Pitts first experienced Batsheva at BAM, then later danced there as a member of the company. This week, he returns for a series of performances with his creative collaborator, the Brazilian-born performance artist Mirelle Martins. They will dance BLACK VELVET: Architectures and Archetypes, the second in Pitts’ trilogy of non-narrative works (BLACK BOX: Little Black Book of RED, BLACK VELVET: Architectures and Archetypes, and BLACK HOLE: Trilogy and Triathlon). The language of Gaga is foundational to Pitts’ work, but, with Martins, he has built upon it to fashion his own dialect.
BLACK VELVET: Architectures and Archetypes Performance Trailer from Shamel on Vimeo.
Pitts describes BLACK VELVET as a theatrical meditation on transcending the boundaries of gender, race, love, friendship and identity. It’s performed in a space that’s lighted only with projections designed by graphic designer and video artist Lucca Del Carlo. He and Martins, who is also black, move as two sparsely clad, androgynous beings in light that turns them into a sinewy, rippling pair.
“Part of my idea and interest in using only projector in all of my works actually … is that there’s something about this object and the potential of this instrument, this lighting, to create something that is incredibly cinematic,” Pitts said. “You can feel almost like watching a hologram, but watching something that is really past and present and future change in the matter of moments, and seconds, in front of you.”
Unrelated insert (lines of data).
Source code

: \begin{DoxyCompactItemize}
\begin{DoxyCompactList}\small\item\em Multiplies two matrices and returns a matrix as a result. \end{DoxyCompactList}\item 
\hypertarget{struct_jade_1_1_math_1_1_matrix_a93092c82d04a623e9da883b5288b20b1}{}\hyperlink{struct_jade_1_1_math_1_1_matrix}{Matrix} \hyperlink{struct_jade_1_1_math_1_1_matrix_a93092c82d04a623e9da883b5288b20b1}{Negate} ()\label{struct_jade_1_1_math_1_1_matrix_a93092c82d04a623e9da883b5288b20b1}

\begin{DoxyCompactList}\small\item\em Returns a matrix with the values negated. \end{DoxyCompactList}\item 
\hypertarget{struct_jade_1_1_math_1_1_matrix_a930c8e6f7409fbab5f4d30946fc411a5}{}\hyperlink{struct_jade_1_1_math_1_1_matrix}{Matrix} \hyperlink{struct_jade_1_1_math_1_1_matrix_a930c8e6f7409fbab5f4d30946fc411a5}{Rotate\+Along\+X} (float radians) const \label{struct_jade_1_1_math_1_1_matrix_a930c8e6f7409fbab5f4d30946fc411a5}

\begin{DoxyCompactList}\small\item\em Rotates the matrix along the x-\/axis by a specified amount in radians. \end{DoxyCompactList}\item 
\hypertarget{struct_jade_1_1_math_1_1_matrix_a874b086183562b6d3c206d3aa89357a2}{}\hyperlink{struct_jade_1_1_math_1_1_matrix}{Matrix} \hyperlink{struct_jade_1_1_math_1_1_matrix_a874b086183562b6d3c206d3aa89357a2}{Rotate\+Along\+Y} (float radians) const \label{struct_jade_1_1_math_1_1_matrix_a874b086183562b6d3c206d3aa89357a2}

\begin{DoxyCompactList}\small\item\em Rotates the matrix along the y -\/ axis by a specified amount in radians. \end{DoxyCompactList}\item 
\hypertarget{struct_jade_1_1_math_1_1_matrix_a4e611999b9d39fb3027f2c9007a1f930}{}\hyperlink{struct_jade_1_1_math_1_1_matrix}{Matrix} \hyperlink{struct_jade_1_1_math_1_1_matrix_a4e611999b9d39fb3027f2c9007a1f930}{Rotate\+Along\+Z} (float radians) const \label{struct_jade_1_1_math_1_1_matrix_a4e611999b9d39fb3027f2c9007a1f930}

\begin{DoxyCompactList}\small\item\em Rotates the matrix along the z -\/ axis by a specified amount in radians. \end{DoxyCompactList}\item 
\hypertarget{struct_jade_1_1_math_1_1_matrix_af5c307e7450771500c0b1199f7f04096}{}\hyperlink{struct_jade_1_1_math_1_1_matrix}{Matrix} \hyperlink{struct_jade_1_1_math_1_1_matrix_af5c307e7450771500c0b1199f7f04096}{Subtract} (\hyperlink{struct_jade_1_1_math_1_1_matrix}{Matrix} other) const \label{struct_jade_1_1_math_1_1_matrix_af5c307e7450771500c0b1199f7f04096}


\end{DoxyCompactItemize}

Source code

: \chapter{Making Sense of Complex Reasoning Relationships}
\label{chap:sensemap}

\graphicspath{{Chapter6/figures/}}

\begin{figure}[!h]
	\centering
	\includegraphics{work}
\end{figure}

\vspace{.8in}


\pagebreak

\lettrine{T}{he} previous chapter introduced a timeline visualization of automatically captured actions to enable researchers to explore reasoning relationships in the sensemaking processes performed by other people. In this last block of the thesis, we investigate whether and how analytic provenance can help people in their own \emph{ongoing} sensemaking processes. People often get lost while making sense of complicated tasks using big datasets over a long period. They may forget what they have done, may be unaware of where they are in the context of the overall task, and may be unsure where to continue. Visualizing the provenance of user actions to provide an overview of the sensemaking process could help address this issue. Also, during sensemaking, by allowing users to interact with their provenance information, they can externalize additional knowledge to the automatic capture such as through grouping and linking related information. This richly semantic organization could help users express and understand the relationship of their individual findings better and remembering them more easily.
Perhaps what’s most astounding about BLACK VELVET is Martins, who began training to dance professionally with Pitts at age 28. They first met in 2013, and then Pitts moved to Brazil to teach Gaga in 2016. Martins and Pitts premiered BLACK VELVET in Brazil later that year and have been touring it internationally ever since. Pitts and Martins are the only two dancers in the 50-minute work. They move with such fluid intensity and purpose that witnessing BLACK VELVET almost feels like an intrusion, as if you are watching two people so connected to each other that they’ve managed to make the world around them cease to exist.

Shamel Pitts and Mirelle Martins dance Black Velvet: Architectures and Archetypes.
Rebecca Stella
“I really wanted to create a work with her that was about us meeting each other and taking care of each other and listening to each other and celebrating each other and empowering each other in a performance,” Pitts said. “We didn’t know what we were getting into, but we definitely, from the very beginning, felt a strong bond between us. We really listened to this pulling to this kind of connection. I don’t know if it’s ancestral or if it’s in the future, but we really felt there was some strong connection between us. We listened to it, and then we came together. … Since then, we’ve kept fueling the fire … so now, we’re very, very, very close. She’s like a soul mate.”
When I reached Pitts this week, he was sitting in the backyard of his family’s Bed-Stuy home, with birds chirping in the background, reflecting on the circular journey his career has taken. He’s moved back to Brooklyn and continues to teach Gaga, and he works as an instructor at Harvard and Juilliard too.
“To come to BAM and bring my own work, as a Brooklyn artist, it really feels like a homecoming to me, and I’m really sort of immensely excited,” Pitts said. “It just feels really like a dream realized, this moment. I remember, as I saw all of these performances that really inspired my past as an artist, I also realized that I haven’t seen Brooklyn artists at Brooklyn Academy of Music.”
Liner Notes
BLACK VELVET: Architectures and Archetypes will be performed May 9-12 at Brooklyn Academy of Music’s BAM Fisher/ Fishman Space.